DNase II mediates a parthanatos-like developmental cell death pathway in Drosophila primordial germ cells.

During Drosophila embryonic development, cell death eliminates 30% of the primordial germ cells (PGCs). Inhibiting apoptosis does not prevent PGC death, suggesting a divergence from the conventional apoptotic program. Here, we demonstrate that PGCs normally activate an intrinsic alternative cell death (ACD) pathway mediated by DNase II release from lysosomes, leading to nuclear translocation and subsequent DNA double-strand breaks (DSBs). DSBs activate the DNA damage-sensing enzyme, Poly(ADP-ribose) (PAR) polymerase-1 (PARP-1) and the ATR/Chk1 branch of the DNA damage response. PARP-1 and DNase II engage in a positive feedback amplification loop mediated by the release of PAR polymers from the nucleus and the nuclear accumulation of DNase II in an AIF- and CypA-dependent manner, ultimately resulting in PGC death. Given the anatomical and molecular similarities with an ACD pathway called parthanatos, these findings reveal a parthanatos-like cell death pathway active during Drosophila development.

Caspases maintain tissue integrity by an apoptosis-independent inhibition of cell migration and invasion.

Maintenance of tissue integrity during development and homeostasis requires the precise coordination of several cell-based processes, including cell death. In animals, the majority of such cell death occurs by apoptosis, a process mediated by caspase proteases. To elucidate the role of caspases in tissue integrity, we investigated the behavior of Drosophila epithelial cells that are severely compromised for caspase activity. We show that these cells acquire migratory and invasive capacities, either within 1-2 days following irradiation or spontaneously during development. Importantly, low levels of effector caspase activity, which are far below the threshold required to induce apoptosis, can potently inhibit this process, as well as a distinct, developmental paradigm of primordial germ cell migration. These findings may have implications for radiation therapy in cancer treatment. Furthermore, given the presence of caspases throughout metazoa, our results could imply that preventing unwanted cell migration constitutes an ancient non-apoptotic function of these proteases.

Alternative germ cell death pathway in Drosophila involves HtrA2/Omi, lysosomes, and a caspase-9 counterpart.

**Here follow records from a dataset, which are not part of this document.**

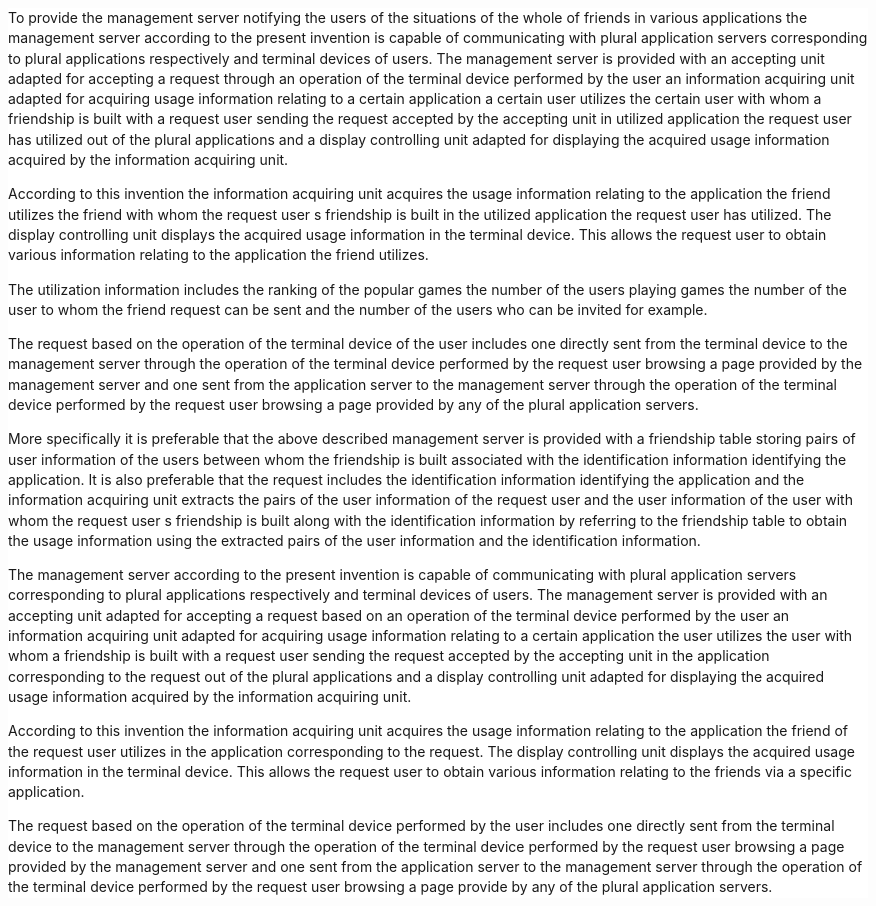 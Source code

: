 To provide the management server notifying the users of the situations of the whole of friends in various applications the management server according to the present invention is capable of communicating with plural application servers corresponding to plural applications respectively and terminal devices of users. The management server is provided with an accepting unit adapted for accepting a request through an operation of the terminal device performed by the user an information acquiring unit adapted for acquiring usage information relating to a certain application a certain user utilizes the certain user with whom a friendship is built with a request user sending the request accepted by the accepting unit in utilized application the request user has utilized out of the plural applications and a display controlling unit adapted for displaying the acquired usage information acquired by the information acquiring unit.

According to this invention the information acquiring unit acquires the usage information relating to the application the friend utilizes the friend with whom the request user s friendship is built in the utilized application the request user has utilized. The display controlling unit displays the acquired usage information in the terminal device. This allows the request user to obtain various information relating to the application the friend utilizes.

The utilization information includes the ranking of the popular games the number of the users playing games the number of the user to whom the friend request can be sent and the number of the users who can be invited for example.

The request based on the operation of the terminal device of the user includes one directly sent from the terminal device to the management server through the operation of the terminal device performed by the request user browsing a page provided by the management server and one sent from the application server to the management server through the operation of the terminal device performed by the request user browsing a page provided by any of the plural application servers.

More specifically it is preferable that the above described management server is provided with a friendship table storing pairs of user information of the users between whom the friendship is built associated with the identification information identifying the application. It is also preferable that the request includes the identification information identifying the application and the information acquiring unit extracts the pairs of the user information of the request user and the user information of the user with whom the request user s friendship is built along with the identification information by referring to the friendship table to obtain the usage information using the extracted pairs of the user information and the identification information.

The management server according to the present invention is capable of communicating with plural application servers corresponding to plural applications respectively and terminal devices of users. The management server is provided with an accepting unit adapted for accepting a request based on an operation of the terminal device performed by the user an information acquiring unit adapted for acquiring usage information relating to a certain application the user utilizes the user with whom a friendship is built with a request user sending the request accepted by the accepting unit in the application corresponding to the request out of the plural applications and a display controlling unit adapted for displaying the acquired usage information acquired by the information acquiring unit.

According to this invention the information acquiring unit acquires the usage information relating to the application the friend of the request user utilizes in the application corresponding to the request. The display controlling unit displays the acquired usage information in the terminal device. This allows the request user to obtain various information relating to the friends via a specific application.

The request based on the operation of the terminal device performed by the user includes one directly sent from the terminal device to the management server through the operation of the terminal device performed by the request user browsing a page provided by the management server and one sent from the application server to the management server through the operation of the terminal device performed by the request user browsing a page provide by any of the plural application servers.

In both flies and mammals, almost one-third of the newly emerging male germ cells are spontaneously eliminated before entering meiosis. Here, we show that in Drosophila, germ cell death (GCD) involves the initiator caspase Dronc independently of the apoptosome and the main executioner caspases. Electron microscopy of dying germ cells revealed mixed morphologies of apoptosis and necrosis. We further show that the lysosomes and their catabolic enzymes, but not macroautophagy, are involved in the execution of GCD. We then identified, in a screen, the Parkinson's disease-associated mitochondrial protease, HtrA2/Omi, as an important mediator of GCD, acting mainly through its catalytic activity rather than by antagonizing inhibitor of apoptosis proteins. Concomitantly, other mitochondrial-associated factors were also implicated in GCD, including Pink1 (but not Parkin), the Bcl-2-related proteins, and endonuclease G, which establish the mitochondria as central mediators of GCD. These findings uncover an alternative developmental cell death pathway in metazoans.